Örneğin, Türkiye tek partili dönemde (1923-1950) “halksız” elitlerin yönetimi altındaydı. Onların demokrasi değil “medeniyet sorunu” vardı ve toplumu kafalarına göre “medenileştirmek için” halkı yok sayıyorlardı. Bu yüzden tercihleri halkın siyasete katılımı değil “Muasır Medeniyet” adına şekillendirmesi oldu.

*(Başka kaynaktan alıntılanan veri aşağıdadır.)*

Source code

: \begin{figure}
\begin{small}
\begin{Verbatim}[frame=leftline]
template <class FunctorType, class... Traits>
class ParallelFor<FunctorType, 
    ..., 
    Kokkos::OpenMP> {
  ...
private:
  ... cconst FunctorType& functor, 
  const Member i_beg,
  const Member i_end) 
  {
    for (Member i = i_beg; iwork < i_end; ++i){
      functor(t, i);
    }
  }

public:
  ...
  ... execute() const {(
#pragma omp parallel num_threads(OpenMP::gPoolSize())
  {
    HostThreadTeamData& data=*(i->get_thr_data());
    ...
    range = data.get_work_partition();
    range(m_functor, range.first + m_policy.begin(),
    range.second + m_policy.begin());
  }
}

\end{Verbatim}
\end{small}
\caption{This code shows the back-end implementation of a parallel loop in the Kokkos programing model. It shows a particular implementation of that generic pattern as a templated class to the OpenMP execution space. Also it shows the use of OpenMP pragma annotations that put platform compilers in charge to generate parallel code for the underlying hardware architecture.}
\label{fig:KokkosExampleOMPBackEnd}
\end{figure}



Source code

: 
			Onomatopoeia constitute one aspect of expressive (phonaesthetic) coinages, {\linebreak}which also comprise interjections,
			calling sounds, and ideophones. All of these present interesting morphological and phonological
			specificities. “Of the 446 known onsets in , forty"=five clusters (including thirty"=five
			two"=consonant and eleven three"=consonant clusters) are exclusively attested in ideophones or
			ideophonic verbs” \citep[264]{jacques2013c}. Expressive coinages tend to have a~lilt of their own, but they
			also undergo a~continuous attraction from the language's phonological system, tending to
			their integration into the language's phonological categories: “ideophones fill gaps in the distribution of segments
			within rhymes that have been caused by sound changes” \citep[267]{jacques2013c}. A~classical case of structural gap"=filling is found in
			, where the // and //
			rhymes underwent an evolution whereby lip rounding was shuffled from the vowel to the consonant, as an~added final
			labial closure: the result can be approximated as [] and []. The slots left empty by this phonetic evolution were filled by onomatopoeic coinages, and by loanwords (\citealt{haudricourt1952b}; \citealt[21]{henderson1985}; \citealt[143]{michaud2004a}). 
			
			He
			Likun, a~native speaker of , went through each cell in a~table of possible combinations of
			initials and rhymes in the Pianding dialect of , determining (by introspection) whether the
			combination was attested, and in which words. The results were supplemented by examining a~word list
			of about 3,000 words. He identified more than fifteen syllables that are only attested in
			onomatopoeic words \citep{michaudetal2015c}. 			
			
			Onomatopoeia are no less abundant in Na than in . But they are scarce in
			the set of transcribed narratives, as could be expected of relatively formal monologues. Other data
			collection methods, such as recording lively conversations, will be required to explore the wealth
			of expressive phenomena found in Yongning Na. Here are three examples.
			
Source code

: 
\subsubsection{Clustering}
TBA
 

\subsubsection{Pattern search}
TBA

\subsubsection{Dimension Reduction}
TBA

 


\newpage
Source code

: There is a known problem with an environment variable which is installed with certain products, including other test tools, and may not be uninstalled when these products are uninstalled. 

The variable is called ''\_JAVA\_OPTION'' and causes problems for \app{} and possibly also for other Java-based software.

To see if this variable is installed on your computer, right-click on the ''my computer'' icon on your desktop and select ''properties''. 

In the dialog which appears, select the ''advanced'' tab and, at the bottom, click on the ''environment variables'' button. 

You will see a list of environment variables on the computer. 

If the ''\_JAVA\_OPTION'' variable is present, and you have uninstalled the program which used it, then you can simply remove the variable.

Çünkü halk “bilmiyordu”, “reşit” değildi ve vasiye ihtiyacı vardı.
Böylesi bir anlayışın hükmettiği bir ortamda demosun (halkın) hükmünden, yani demokrasiden elbette söz edilemezdi.
Çok partili döneme geçerken “yeter söz milletindir” diyen yeni siyasi elitler “milli iradeye” gönderme yaparak halksız elitlerin kurduğu düzende geniş toplum kesimlerinin desteğini alarak kendilerine yer açtılar.
Fakat yukarıdaki vesayet rejimi ile aşağıdaki geniş halk tabakalarının arasında sıkışıp kaldılar. Bazen “milli irade” dediler bazen de değişmez “Atatürk ilkelerinden” söz ettiler. Düşe kalka vaziyeti idare ettiler, ancak bıçak-ağzında hükümet edebildiler ve günü geldi asıldılar, hapse atıldılar.
AKP’nin iktidara gelmesinden sonra (2003), daha doğrusu iktidar koltuğunu sağlamlaştırmasından sonra (2007), Türkiye yepyeni bir olgu ile karşı karşıya geldi. Halkın iradesi “milli irade” olarak fetişleştirildi ve halk kavramına dışlayıcı bir “yerelliğe” ve dinsellikten mülhem “milliliğe” dayalı yeni bir içerik kazandırıldı.
Bu anlayışta halk, yurttaşların tümünü kapsayan siyasal bir kavram (demos) değil, etnik-dinsel-kültürel bir kümeyle, belli kodlarda yaşam-biçimini sürdürenlerle sınırlı bir kavramdır.
Hannah Arendt’in sözünü ettiği, “hak sahibi olmaya hak sahibi olanların oluşturduğu yurttaşlar toplumu” yerine, cemaatçi bir halk anlayışı geliştirildi ve halk, dini-kültürel bir hayali kategoriye indirgendi.
Bu “hayali cemaatin” dışında kalanlar, halka “yabancı” olan “dejenere” kimseler olarak görülüyor.
Almancada “halk-cemaati” anlamına gelen Volksgemeinschaft sözcüğünün anlatmak istediği gibi, halk, milli, yerel ve organik bir öz olarak yeniden tanımlanıyor. Bu “ruhu” temsil edemeyenler hayali kurgunun dışında kalıyor ve hak sahibi olmaya hak sahibi olan kişiler olarak görülmüyor.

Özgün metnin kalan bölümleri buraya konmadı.